Unfortunately, he was talked into a duel for unknown reasons, but most probably the cause of the dual was a broken love — some say she was a prostitute, others claims she was a married woman — and unfortunately his as-of-today unknown nemesis was a better duelist than he was, as Galois knew only too well.
So the night before the duel, he made the most important decision of his life.

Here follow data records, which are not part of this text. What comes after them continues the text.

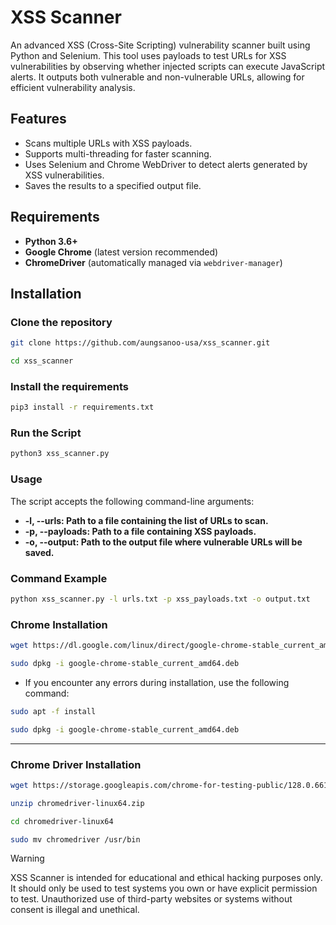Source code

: 
# XSS Scanner

An advanced XSS (Cross-Site Scripting) vulnerability scanner built using Python and Selenium. This tool uses payloads to test URLs for XSS vulnerabilities by observing whether injected scripts can execute JavaScript alerts. It outputs both vulnerable and non-vulnerable URLs, allowing for efficient vulnerability analysis.

## Features
- Scans multiple URLs with XSS payloads.
- Supports multi-threading for faster scanning.
- Uses Selenium and Chrome WebDriver to detect alerts generated by XSS vulnerabilities.
- Saves the results to a specified output file.

## Requirements
- **Python 3.6+**
- **Google Chrome** (latest version recommended)
- **ChromeDriver** (automatically managed via `webdriver-manager`)

## Installation

### Clone the repository

```bash
git clone https://github.com/aungsanoo-usa/xss_scanner.git
```
```bash
cd xss_scanner
```

### Install the requirements

```bash
pip3 install -r requirements.txt
```
### Run the Script

```bash
python3 xss_scanner.py
```
### Usage

The script accepts the following command-line arguments:

- **-l, --urls: Path to a file containing the list of URLs to scan.**
- **-p, --payloads: Path to a file containing XSS payloads.**
- **-o, --output: Path to the output file where vulnerable URLs will be saved.**

### Command Example

```bash
python xss_scanner.py -l urls.txt -p xss_payloads.txt -o output.txt
```

### Chrome Installation

```bash
wget https://dl.google.com/linux/direct/google-chrome-stable_current_amd64.deb
```

```bash
sudo dpkg -i google-chrome-stable_current_amd64.deb
```

- If you encounter any errors during installation, use the following command:

```bash
sudo apt -f install
```

```bash
sudo dpkg -i google-chrome-stable_current_amd64.deb
```

----

### Chrome Driver Installation

```bash
wget https://storage.googleapis.com/chrome-for-testing-public/128.0.6613.119/linux64/chromedriver-linux64.zip
```
```bash
unzip chromedriver-linux64.zip
```
```bash
cd chromedriver-linux64 
```
```bash
sudo mv chromedriver /usr/bin
```

> [!WARNING]
> XSS Scanner is intended for educational and ethical hacking purposes only. It should only be used to test systems you own or have explicit permission to test. Unauthorized use of third-party websites or systems without consent is illegal and unethical.
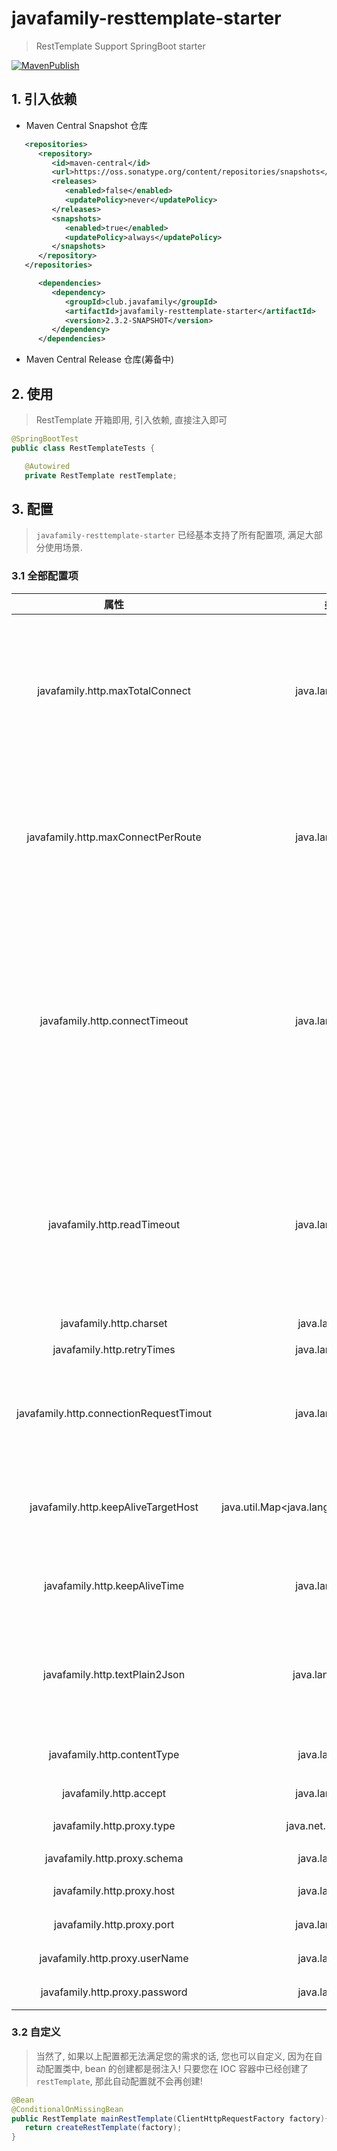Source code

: # javafamily-resttemplate-starter
> RestTemplate Support SpringBoot starter

[![MavenPublish](https://github.com/JavaFamilyClub/javafamily-core/actions/workflows/maven-publish.yml/badge.svg)](https://github.com/JavaFamilyClub/javafamily-core/actions/workflows/maven-publish.yml)

## 1. 引入依赖


* Maven Central Snapshot 仓库

``` xml
   <repositories>
      <repository>
         <id>maven-central</id>
         <url>https://oss.sonatype.org/content/repositories/snapshots</url>
         <releases>
            <enabled>false</enabled>
            <updatePolicy>never</updatePolicy>
         </releases>
         <snapshots>
            <enabled>true</enabled>
            <updatePolicy>always</updatePolicy>
         </snapshots>
      </repository>
   </repositories>

      <dependencies>
         <dependency>
            <groupId>club.javafamily</groupId>
            <artifactId>javafamily-resttemplate-starter</artifactId>
            <version>2.3.2-SNAPSHOT</version>
         </dependency>
      </dependencies>
```

* Maven Central Release 仓库(筹备中)

## 2. 使用
> RestTemplate 开箱即用, 引入依赖, 直接注入即可

``` java
@SpringBootTest
public class RestTemplateTests {

   @Autowired
   private RestTemplate restTemplate;
```

## 3. 配置

> `javafamily-resttemplate-starter` 已经基本支持了所有配置项, 满足大部分使用场景.

### 3.1 全部配置项

 | 属性 | 类型 | 描述 | 默认值 |
 |   :-:   |   :-:   |   :-:   |   :-:   |
 | javafamily.http.maxTotalConnect | java.lang.Integer | 连接池的最大连接数，0代表不限；如果取0，需要考虑连接泄露导致系统崩溃的后果. | 1000 |
 | javafamily.http.maxConnectPerRoute | java.lang.Integer | 每个路由的最大连接数,如果只调用一个地址,可以将其设置为最大连接数. | 200 |
 | javafamily.http.connectTimeout | java.lang.Integer | 指客户端和服务器建立连接的超时时间,ms , 最大约21秒,因为内部tcp在进行三次握手建立连接时,默认tcp超时时间是20秒. | 20000 |
 | javafamily.http.readTimeout | java.lang.Integer | 指客户端从服务器读取数据包的间隔超时时间,不是总读取时间,也就是socket timeout, 单位ms. | 30000 |
 | javafamily.http.charset | java.lang.String | 编码. | UTF-8 |
 | javafamily.http.retryTimes | java.lang.Integer | 重试次数. | 2 |
 | javafamily.http.connectionRequestTimout | java.lang.Integer | 从连接池获取连接的超时时间,不宜过长,单位ms. | 200 |
 | javafamily.http.keepAliveTargetHost | java.util.Map<java.lang.String,java.lang.Integer> | 针对不同的网址,长连接保持的存活时间,单位s. |  |
 | javafamily.http.keepAliveTime | java.lang.Integer | 长连接保持时间 单位s,不宜过长. | 10 |
 | javafamily.http.textPlain2Json | java.lang.Boolean | 添加 jackson 转换器, 将 text plain mapping 转换为 json. | true |
 | javafamily.http.contentType | java.lang.String | Content Type 请求头. | application/json |
 | javafamily.http.accept | java.lang.Integer | Accept 请求头. | application/json, text/plain, \*\/\* |
 | javafamily.http.proxy.type | java.net.Proxy$Type | 代理类型. |  |
 | javafamily.http.proxy.schema | java.lang.String | 代理 schema. | http |
 | javafamily.http.proxy.host | java.lang.String | 代理主机. |  |
 | javafamily.http.proxy.port | java.lang.Integer | 代理端口. |  |
 | javafamily.http.proxy.userName | java.lang.String | 代理认证用户名. |  |
 | javafamily.http.proxy.password | java.lang.String | 代理认证密码. |  |

### 3.2 自定义

> 当然了, 如果以上配置都无法满足您的需求的话, 您也可以自定义, 因为在自动配置类中, bean 的创建都是弱注入!
> 只要您在 IOC 容器中已经创建了 `restTemplate`, 那此自动配置就不会再创建!

``` java
@Bean
@ConditionalOnMissingBean
public RestTemplate mainRestTemplate(ClientHttpRequestFactory factory){
   return createRestTemplate(factory);
}
```

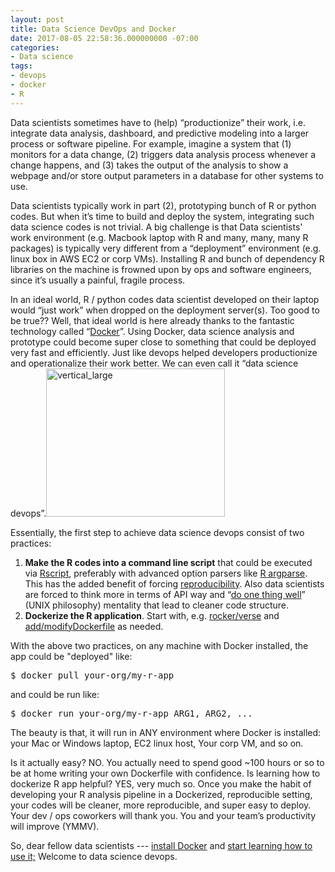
 ```yaml
---
layout: post
title: Data Science DevOps and Docker
date: 2017-08-05 22:58:36.000000000 -07:00
categories:
- Data science
tags:
- devops
- docker
- R
---
```

<p>Data scientists sometimes have to (help) “productionize” their work, i.e. integrate data analysis, dashboard, and predictive modeling into a larger process or software pipeline. For example, imagine a system that (1) monitors for a data change, (2) triggers data analysis process whenever a change happens, and (3) takes the output of the analysis to show a webpage and/or store output parameters in a database for other systems to use.</p>
<p>Data scientists typically work in part (2), prototyping bunch of R or python codes. But when it’s time to build and deploy the system, integrating such data science codes is not trivial. A big challenge is that Data scientists' work environment (e.g. Macbook laptop with R and many, many, many R packages) is typically very different from a “deployment” environment (e.g. linux box in AWS EC2 or corp VMs). Installing R and bunch of dependency R libraries on the machine is frowned upon by ops and software engineers, since it’s usually a painful, fragile process.</p>
<p>In an ideal world, R / python codes data scientist developed on their laptop would “just work” when dropped on the deployment server(s). Too good to be true?? Well, that ideal world is here already thanks to the fantastic technology called “<a href="https://www.docker.com/">Docker</a>”. Using Docker, data science analysis and prototype could become super close to something that could be deployed very fast and efficiently. Just like devops helped developers productionize and operationalize their work better. We can even call it “data science devops”.<img class=" size-full wp-image-509 alignright" src="{{ site.baseurl }}/assets/vertical_large.png" alt="vertical_large" width="286" height="237" /></p>
<p>Essentially, the first step to achieve data science devops consist of two practices:</p>
<ol>
<li><strong>Make the R codes into a command line script</strong> that could be executed via <a href="https://stat.ethz.ch/R-manual/R-devel/library/utils/html/Rscript.html">Rscript</a>, preferably with advanced option parsers like <a href="https://cran.r-project.org/web/packages/argparse/index.html">R argparse</a>. This has the added benefit of forcing <a href="https://en.wikipedia.org/wiki/Reproducibility">reproducibility</a>. Also data scientists are forced to think more in terms of API way and “<a href="https://en.wikipedia.org/wiki/Unix_philosophy">do one thing well</a>” (UNIX philosophy) mentality that lead to cleaner code structure.</li>
<li><b>Dockerize the R application</b>. Start with, e.g. <a href="https://hub.docker.com/r/rocker/verse/">rocker/verse</a> and <a href="https://docs.docker.com/engine/userguide/eng-image/dockerfile_best-practices/">add/modify</a><a href="https://github.com/rocker-org/rocker-versioned">Dockerfile</a> as needed.</li>
</ol>
<p>With the above two practices, on any machine with Docker installed, the app could be "deployed" like:</p>
<pre>$ docker pull your-org/my-r-app</pre>
<p>and could be run like:</p>
<pre>$ docker run your-org/my-r-app ARG1, ARG2, ...</pre>
<p>The beauty is that, it will run in ANY environment where Docker is installed: your Mac or Windows laptop, EC2 linux host, Your corp VM, and so on.</p>
<p>Is it actually easy? NO. You actually need to spend good ~100 hours or so to be at home writing your own Dockerfile with confidence. Is learning how to dockerize R app helpful? YES, very much so. Once you make the habit of developing your R analysis pipeline in a Dockerized, reproducible setting, your codes will be cleaner, more reproducible, and super easy to deploy. Your dev / ops coworkers will thank you. You and your team’s productivity will improve (YMMV).</p>
<p>So, dear fellow data scientists --- <a href="https://docs.docker.com/engine/installation/">install Docker</a> and <a href="https://docs.docker.com/get-started/">start learning how to use it;</a> Welcome to data science devops.</p>
<p>&nbsp;</p>
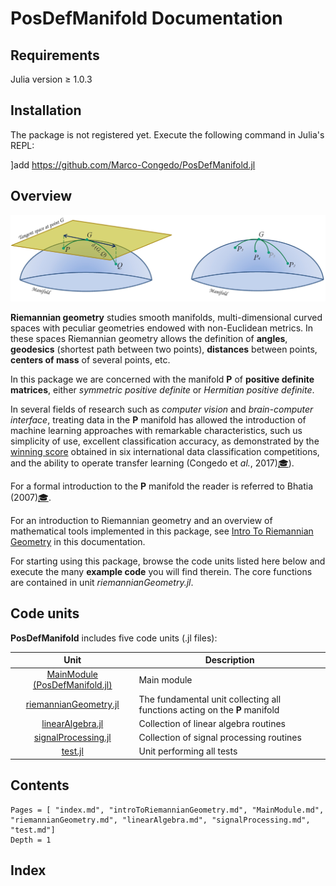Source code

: # PosDefManifold Documentation

## Requirements

Julia version ≥ 1.0.3

## Installation

The package is not registered yet. Execute the following command
in Julia's REPL:

]add https://github.com/Marco-Congedo/PosDefManifold.jl

## Overview

![Figure 1](assets/Fig1.jpg)

**Riemannian geometry** studies smooth manifolds, multi-dimensional curved spaces with peculiar geometries endowed with non-Euclidean metrics. In these spaces Riemannian geometry allows the definition of **angles**, **geodesics** (shortest path between two points), **distances** between points, **centers of mass** of several points, etc.

In this package we are concerned with the manifold **P** of **positive definite matrices**, either *symmetric positive definite* or *Hermitian positive definite*.

In several fields of research such as *computer vision* and *brain-computer interface*, treating data in the **P** manifold has allowed the introduction of machine learning approaches with remarkable characteristics, such us simplicity of use, excellent classification accuracy, as demonstrated by the [winning score](http://alexandre.barachant.org/challenges/) obtained in six international data classification competitions, and the ability to operate transfer learning (Congedo et *al.*, 2017)[🎓](@ref)).

For a formal introduction to the **P** manifold the reader is referred to Bhatia (2007)[🎓](@ref).

For an introduction to Riemannian geometry and an overview of mathematical tools implemented in this package, see [Intro To Riemannian Geometry](introToRiemannianGeometry/index.html) in this documentation.

For starting using this package, browse the code units listed here below and execute the many **example code** you will find therein. The core functions are contained in unit *riemannianGeometry.jl*.

## Code units

**PosDefManifold** includes five code units (.jl files):

| Unit   | Description |
|:----------:| ----------- |
| [MainModule (PosDefManifold.jl)](@ref) | Main module |
| [riemannianGeometry.jl](@ref) | The fundamental unit collecting all functions acting on the **P** manifold |
| [linearAlgebra.jl](@ref) | Collection of linear algebra routines |
| [signalProcessing.jl](@ef) | Collection of signal processing routines |
| [test.jl](@ref) | Unit performing all tests |

## Contents

```@contents
Pages = [ "index.md", "introToRiemannianGeometry.md", "MainModule.md", "riemannianGeometry.md", "linearAlgebra.md", "signalProcessing.md", "test.md"]
Depth = 1
```

## Index

```@index
```
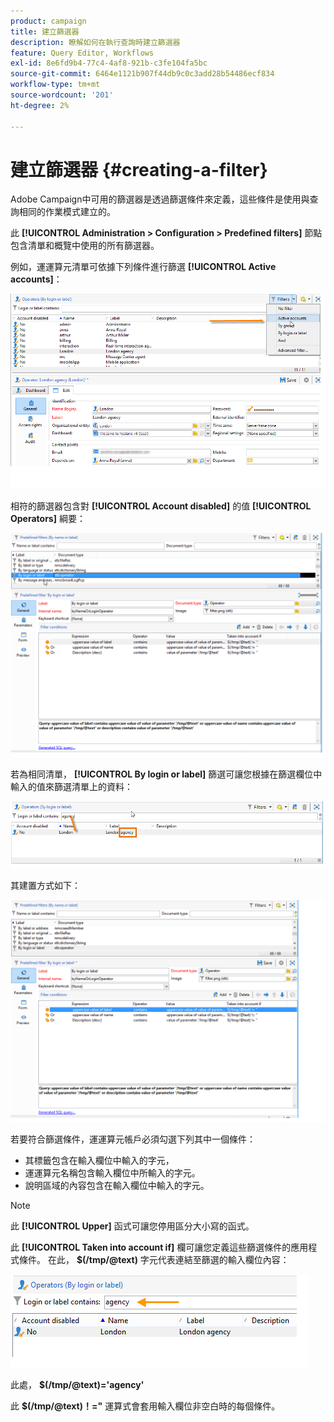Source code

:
 ```yaml
---
product: campaign
title: 建立篩選器
description: 瞭解如何在執行查詢時建立篩選器
feature: Query Editor, Workflows
exl-id: 8e6fd9b4-77c4-4af8-921b-c3fe104fa5bc
source-git-commit: 6464e1121b907f44db9c0c3add28b54486ecf834
workflow-type: tm+mt
source-wordcount: '201'
ht-degree: 2%

---
```


# 建立篩選器 {#creating-a-filter}

Adobe Campaign中可用的篩選器是透過篩選條件來定義，這些條件是使用與查詢相同的作業模式建立的。

此 **[!UICONTROL Administration > Configuration > Predefined filters]** 節點包含清單和概覽中使用的所有篩選器。

例如，運運算元清單可依據下列條件進行篩選 **[!UICONTROL Active accounts]**：

![](assets/query_editor_filter_sample_1.png)

相符的篩選器包含對 **[!UICONTROL Account disabled]** 的值 **[!UICONTROL Operators]** 綱要：

![](assets/query_editor_filter_sample_2.png)

若為相同清單， **[!UICONTROL By login or label]** 篩選可讓您根據在篩選欄位中輸入的值來篩選清單上的資料：

![](assets/query_editor_filter_sample_3.png)

其建置方式如下：

![](assets/query_editor_filter_sample_4.png)

若要符合篩選條件，運運算元帳戶必須勾選下列其中一個條件：

* 其標籤包含在輸入欄位中輸入的字元，
* 運運算元名稱包含輸入欄位中所輸入的字元。
* 說明區域的內容包含在輸入欄位中輸入的字元。

>[!NOTE]
>
>此 **[!UICONTROL Upper]** 函式可讓您停用區分大小寫的函式。

此 **[!UICONTROL Taken into account if]** 欄可讓您定義這些篩選條件的應用程式條件。 在此， **$(/tmp/@text)** 字元代表連結至篩選的輸入欄位內容：

![](assets/query_editor_filter_sample_5.png)

此處， **$(/tmp/@text)=&#39;agency&#39;**

此 **$(/tmp/@text)！=&quot;** 運算式會套用輸入欄位非空白時的每個條件。
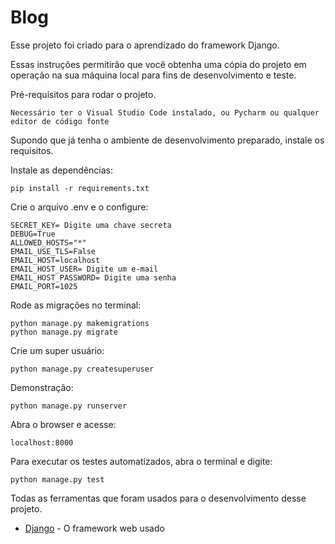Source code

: # Blog

Esse projeto foi criado para o aprendizado do framework Django.


Essas instruções permitirão que você obtenha uma cópia do projeto em operação na sua máquina local para fins de desenvolvimento e teste.


Pré-requisitos para rodar o projeto.

```
Necessário ter o Visual Studio Code instalado, ou Pycharm ou qualquer editor de código fonte
```


Supondo que já tenha o ambiente de desenvolvimento preparado, instale os requisitos.

Instale as dependências:

```
pip install -r requirements.txt
```

Crie o arquivo .env e o configure:

```
SECRET_KEY= Digite uma chave secreta
DEBUG=True
ALLOWED_HOSTS="*"
EMAIL_USE_TLS=False
EMAIL_HOST=localhost
EMAIL_HOST_USER= Digite um e-mail
EMAIL_HOST_PASSWORD= Digite uma senha
EMAIL_PORT=1025
```

Rode as migrações no terminal:

```
python manage.py makemigrations
python manage.py migrate
```

Crie um super usuário:

```
python manage.py createsuperuser
```

Demonstração:

```
python manage.py runserver
```

Abra o browser e acesse:

```
localhost:8000
```


Para executar os testes automatizados, abra o terminal e digite:

```
python manage.py test
```


Todas as ferramentas que foram usados para o desenvolvimento desse projeto.

* [Django](https://www.djangoproject.com/) - O framework web usado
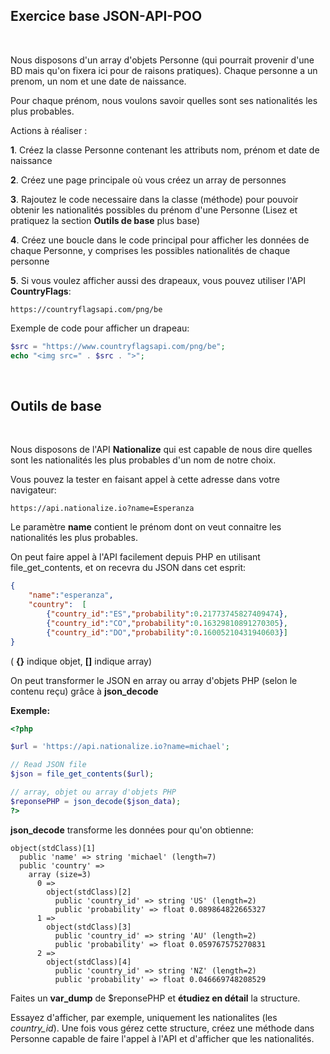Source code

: ## Exercice base JSON-API-POO

<br>

Nous disposons d'un array d'objets Personne (qui pourrait provenir d'une BD mais qu'on fixera ici pour de raisons pratiques).
Chaque personne a un prenom, un nom et une date de naissance.

Pour chaque prénom, nous voulons savoir quelles sont ses nationalités les plus probables.

Actions à réaliser : 

**1**. Créez la classe Personne contenant les attributs nom, prénom et date de naissance

**2**. Créez une page principale où vous créez un array de personnes

**3**. Rajoutez le code necessaire dans la classe (méthode) pour pouvoir obtenir les nationalités possibles du prénom d'une Personne
(Lisez et pratiquez la section **Outils de base** plus base)

**4**. Créez une boucle dans le code principal pour afficher les données de chaque Personne, y comprises les possibles nationalités de chaque personne

**5**. Si vous voulez afficher aussi des drapeaux, vous pouvez utiliser l'API **CountryFlags**:

```
https://countryflagsapi.com/png/be
```

Exemple de code pour afficher un drapeau:

```php
$src = "https://www.countryflagsapi.com/png/be";
echo "<img src=" . $src . ">";
```

<br>

## Outils de base

<br>

Nous disposons de l'API **Nationalize** qui est capable de nous dire quelles sont les nationalités les plus probables d'un nom de notre choix.

Vous pouvez la tester en faisant appel à cette adresse dans votre navigateur: 

```
https://api.nationalize.io?name=Esperanza
```

Le paramètre **name** contient le prénom dont on veut connaitre les nationalités les plus probables.

On peut faire appel à l'API facilement depuis PHP en utilisant file_get_contents, et on recevra du JSON dans cet esprit:
```json
{
    "name":"esperanza",
    "country":  [
        {"country_id":"ES","probability":0.21773745827409474},
        {"country_id":"CO","probability":0.16329810891270305},
        {"country_id":"DO","probability":0.16005210431940603}]
}
```
( **{}** indique objet, **[]** indique array)

On peut transformer le JSON en array ou array d'objets PHP (selon le contenu reçu) grâce à **json_decode**

**Exemple:**

```php
<?php

$url = 'https://api.nationalize.io?name=michael';

// Read JSON file
$json = file_get_contents($url);

// array, objet ou array d'objets PHP 
$reponsePHP = json_decode($json_data);
?>
```

**json_decode** transforme les données pour qu'on obtienne: 
``` 
object(stdClass)[1]
  public 'name' => string 'michael' (length=7)
  public 'country' => 
    array (size=3)
      0 => 
        object(stdClass)[2]
          public 'country_id' => string 'US' (length=2)
          public 'probability' => float 0.089864822665327
      1 => 
        object(stdClass)[3]
          public 'country_id' => string 'AU' (length=2)
          public 'probability' => float 0.059767575270831
      2 => 
        object(stdClass)[4]
          public 'country_id' => string 'NZ' (length=2)
          public 'probability' => float 0.046669748208529
```


Faites un **var_dump** de $reponsePHP et **étudiez en détail** la structure. 

Essayez d'afficher, par exemple, uniquement les nationalites (les *country_id*). Une fois vous gérez cette structure, créez une méthode dans Personne capable de faire l'appel à l'API et d'afficher que les nationalités.

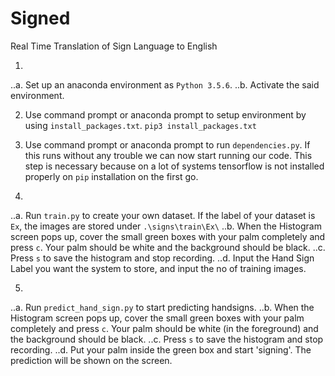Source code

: # Signed
Real Time Translation of Sign Language to English

1. 
..a. Set up an anaconda environment as `Python 3.5.6`.
..b. Activate the said environment.

2. Use command prompt or anaconda prompt to setup environment by using `install_packages.txt`.
```pip3 install_packages.txt``` 

3. Use command prompt or anaconda prompt to run `dependencies.py`. If this runs without any trouble we can now start running our code. This step is necessary because on a lot of systems tensorflow is not installed properly on `pip` installation on the first go.

4. 
..a. Run `train.py` to create your own dataset. If the label of your dataset is `Ex`, the images are stored under `.\signs\train\Ex\`
..b. When the Histogram screen pops up, cover the small green boxes with your palm completely and press `c`. Your palm should be white and the background should be black.
..c. Press `s` to save the histogram and stop recording.
..d. Input the Hand Sign Label you want the system to store, and input the no of training images.

5.
..a. Run `predict_hand_sign.py` to start predicting handsigns.
..b. When the Histogram screen pops up, cover the small green boxes with your palm completely and press `c`. Your palm should be white (in the foreground) and the background should be black.
..c. Press `s` to save the histogram and stop recording.
..d. Put your palm inside the green box and start 'signing'. The prediction will be shown on the screen.
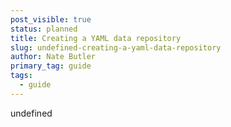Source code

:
 ```yaml
---
post_visible: true
status: planned
title: Creating a YAML data repository
slug: undefined-creating-a-yaml-data-repository
author: Nate Butler
primary_tag: guide
tags:
  - guide
---
```

undefined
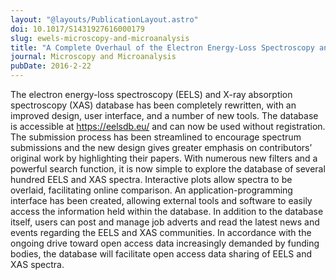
 ```yaml
---
layout: "@layouts/PublicationLayout.astro"
doi: 10.1017/S1431927616000179
slug: ewels-microscopy-and-microanalysis
title: "A Complete Overhaul of the Electron Energy-Loss Spectroscopy and X-Ray Absorption Spectroscopy Database: eelsdb.eu"
journal: Microscopy and Microanalysis
pubDate: 2016-2-22
---
```


The electron energy-loss spectroscopy (EELS) and X-ray absorption spectroscopy (XAS) database has been completely rewritten, with an improved design, user interface, and a number of new tools. The database is accessible at <https://eelsdb.eu/> and can now be used without registration. The submission process has been streamlined to encourage spectrum submissions and the new design gives greater emphasis on contributors’ original work by highlighting their papers. With numerous new filters and a powerful search function, it is now simple to explore the database of several hundred EELS and XAS spectra. Interactive plots allow spectra to be overlaid, facilitating online comparison. An application-programming interface has been created, allowing external tools and software to easily access the information held within the database. In addition to the database itself, users can post and manage job adverts and read the latest news and events regarding the EELS and XAS communities. In accordance with the ongoing drive toward open access data increasingly demanded by funding bodies, the database will facilitate open access data sharing of EELS and XAS spectra.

Instead of taking the necessary rest he so desperately needed to have even the slightest chance to survive, he decided to write down his mathematical ideas:
Galois was so convinced of his impending death that he stayed up all night writing letters to his Republican friends and composing what would become his mathematical testament, the famous letter to Auguste Chevalier outlining his ideas, and three attached manuscripts.
In his last letter
, he tersely described revolutionary ideas concerning analysis, continued fractions and group theory — a subject which he single-handedly created to solve one of the greatest mathematical problems of the day: how to (not) polynomials by radicals.
Galois’s group theory has evolved in one of the most important topics in modern day mathematics, and it has penetrated in many other scientific disciplines such as physics and chemistry, quantum theory and applications and much much more.
He was so much ahead.
Galois last written words to his younger brother Alfred were:
"Ne pleure pas, Alfred ! J'ai besoin de tout mon courage pour mourir à vingt ans !"
(“Don't weep, Alfred ! I need all my courage to die at twenty !”)
The famous mathematician Hermann Weyl later wrote:
"This letter, if judged by the novelty and profundity of ideas it contains, is perhaps the most substantial piece of writing in the whole literature of mankind."
And to honor Galois, I’d like to think that it actually was.